We live in a vibrant city.  Here, we take ideas seriously.  Talk radio that does the same has a place in the city and it does not have to be crazy right wing to succeed.  For me, one of the lessons of my time on the air was the wisdom of the callers.  Sure, there were calls from people who were driven by agenda rather than reason (did I know how many babies die every year?  why did I hate guns?  had I ever read the constitution?).  But there were also callers whose ideas turned or focused our conversation (I remember a caller who talked about the value of his vocational education).  Every time I left the station, I felt that I had learned something that mattered from someone who had taken the time to call the show.

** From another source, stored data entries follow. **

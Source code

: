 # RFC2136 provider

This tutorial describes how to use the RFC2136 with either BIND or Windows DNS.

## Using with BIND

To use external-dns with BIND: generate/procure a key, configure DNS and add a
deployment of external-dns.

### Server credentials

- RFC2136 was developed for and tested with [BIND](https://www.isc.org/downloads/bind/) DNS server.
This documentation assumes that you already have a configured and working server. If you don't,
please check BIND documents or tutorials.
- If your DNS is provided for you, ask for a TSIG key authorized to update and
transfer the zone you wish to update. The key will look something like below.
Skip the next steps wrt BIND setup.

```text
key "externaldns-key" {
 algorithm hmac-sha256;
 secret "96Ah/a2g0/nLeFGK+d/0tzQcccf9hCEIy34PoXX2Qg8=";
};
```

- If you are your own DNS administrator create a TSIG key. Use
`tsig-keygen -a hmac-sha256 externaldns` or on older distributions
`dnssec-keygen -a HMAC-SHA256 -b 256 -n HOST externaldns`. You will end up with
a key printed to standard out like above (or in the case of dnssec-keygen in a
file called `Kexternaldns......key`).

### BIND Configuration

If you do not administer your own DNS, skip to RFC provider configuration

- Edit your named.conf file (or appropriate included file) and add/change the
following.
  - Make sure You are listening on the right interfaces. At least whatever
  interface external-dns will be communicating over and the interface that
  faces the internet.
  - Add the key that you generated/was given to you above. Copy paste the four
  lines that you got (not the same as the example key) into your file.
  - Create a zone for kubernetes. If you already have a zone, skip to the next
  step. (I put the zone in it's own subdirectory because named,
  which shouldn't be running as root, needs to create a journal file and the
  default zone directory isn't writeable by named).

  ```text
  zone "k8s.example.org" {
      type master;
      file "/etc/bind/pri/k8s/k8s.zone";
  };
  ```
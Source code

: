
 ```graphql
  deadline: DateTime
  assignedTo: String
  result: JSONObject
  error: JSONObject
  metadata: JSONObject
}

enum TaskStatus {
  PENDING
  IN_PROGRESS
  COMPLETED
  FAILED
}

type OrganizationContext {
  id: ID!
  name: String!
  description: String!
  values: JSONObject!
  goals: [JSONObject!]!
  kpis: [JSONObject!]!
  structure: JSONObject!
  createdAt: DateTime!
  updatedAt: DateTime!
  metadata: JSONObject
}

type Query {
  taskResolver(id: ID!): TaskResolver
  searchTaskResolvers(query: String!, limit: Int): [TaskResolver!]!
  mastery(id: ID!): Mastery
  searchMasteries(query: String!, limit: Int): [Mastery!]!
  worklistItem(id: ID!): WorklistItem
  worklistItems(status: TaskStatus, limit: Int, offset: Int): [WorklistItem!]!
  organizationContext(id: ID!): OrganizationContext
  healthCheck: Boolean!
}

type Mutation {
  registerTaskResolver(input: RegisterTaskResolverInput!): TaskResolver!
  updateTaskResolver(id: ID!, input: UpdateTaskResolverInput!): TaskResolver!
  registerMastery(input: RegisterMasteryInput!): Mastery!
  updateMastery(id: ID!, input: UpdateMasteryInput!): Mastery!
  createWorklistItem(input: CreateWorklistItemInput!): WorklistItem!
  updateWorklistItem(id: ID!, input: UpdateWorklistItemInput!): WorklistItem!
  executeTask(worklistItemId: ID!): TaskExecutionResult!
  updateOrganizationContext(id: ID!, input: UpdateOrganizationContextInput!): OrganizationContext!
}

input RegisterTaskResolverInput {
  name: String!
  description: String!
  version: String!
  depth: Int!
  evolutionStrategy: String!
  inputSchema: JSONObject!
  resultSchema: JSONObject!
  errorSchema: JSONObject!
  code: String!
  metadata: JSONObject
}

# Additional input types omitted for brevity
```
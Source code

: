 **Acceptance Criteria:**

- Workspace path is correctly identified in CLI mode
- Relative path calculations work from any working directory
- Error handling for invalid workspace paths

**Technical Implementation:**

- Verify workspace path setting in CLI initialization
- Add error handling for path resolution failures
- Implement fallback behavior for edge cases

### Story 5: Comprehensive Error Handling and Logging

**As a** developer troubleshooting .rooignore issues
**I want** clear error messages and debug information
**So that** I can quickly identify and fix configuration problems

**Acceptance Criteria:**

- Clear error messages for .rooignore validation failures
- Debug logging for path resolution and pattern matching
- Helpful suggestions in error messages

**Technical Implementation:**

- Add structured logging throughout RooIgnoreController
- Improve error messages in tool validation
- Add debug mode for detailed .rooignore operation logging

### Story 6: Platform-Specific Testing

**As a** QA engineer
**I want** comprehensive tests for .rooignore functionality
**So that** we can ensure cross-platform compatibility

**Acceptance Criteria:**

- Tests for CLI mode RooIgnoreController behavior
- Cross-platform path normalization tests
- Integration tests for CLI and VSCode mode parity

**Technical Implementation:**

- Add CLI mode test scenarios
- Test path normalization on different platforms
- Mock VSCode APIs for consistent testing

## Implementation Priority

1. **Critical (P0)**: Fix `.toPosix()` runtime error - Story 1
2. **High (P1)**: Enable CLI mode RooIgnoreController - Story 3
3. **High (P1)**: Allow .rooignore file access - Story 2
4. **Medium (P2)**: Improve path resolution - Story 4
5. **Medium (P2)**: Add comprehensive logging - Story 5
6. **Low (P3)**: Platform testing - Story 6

If you go see the Huntington Theater’s production of  “Our Town,” you get the sense of being part of a small town gathering.  The other people in the theater are strangers, but you are connected by the common experience of the show, by your individual decisions to attend.  So too with a good talk radio show.  And the conversation that happens — about Elizabeth Warren, the value of a college education, a coming storm — is the stuff of our community.  By meeting together, with a facilitator (host) at the center, we help figure out what it means to live together in this part of the world at this point in the century.  Sports radio does that for our local teams.  Talk radio done right can do that for our city.

NPR goes part of the way, but it does not offer enough room for conversation from its listeners.  And we need to hear from the people who listen to NPR.  They have lots of intellect, lots of opinions, and not enough programs that reach out to them and seek their participation.  My talk radio notion is that the radio can be the place where the community gathers to talk and to listen to one another.  We have had glimpses of it here — David Brudnoy, Larry Glick, and Chris Lydon.   We need more.  We need hosts who will take the time to help make sense of complicated news and then lead a conversation that solicits and values the thinking of the audience.  We need interviews that lead us to think and understand more about the world than we did when the show started.  And we need hosts with the political courage to take a position (left or right) and tolerate and try to make sense of views that differ.

When that happened on WTKK, it was terrific stuff.  A station with the courage of its convictions can make that happen here in Boston.  How great would it be to get in the car and know that somewhere on the radio was a conversation characterized by energy and intelligence?  A place where you might listen, learn and laugh a little.  From its beginnings until right now, this City has been a thoughtful place.  We deserve radio that reflects this essential aspect of our character.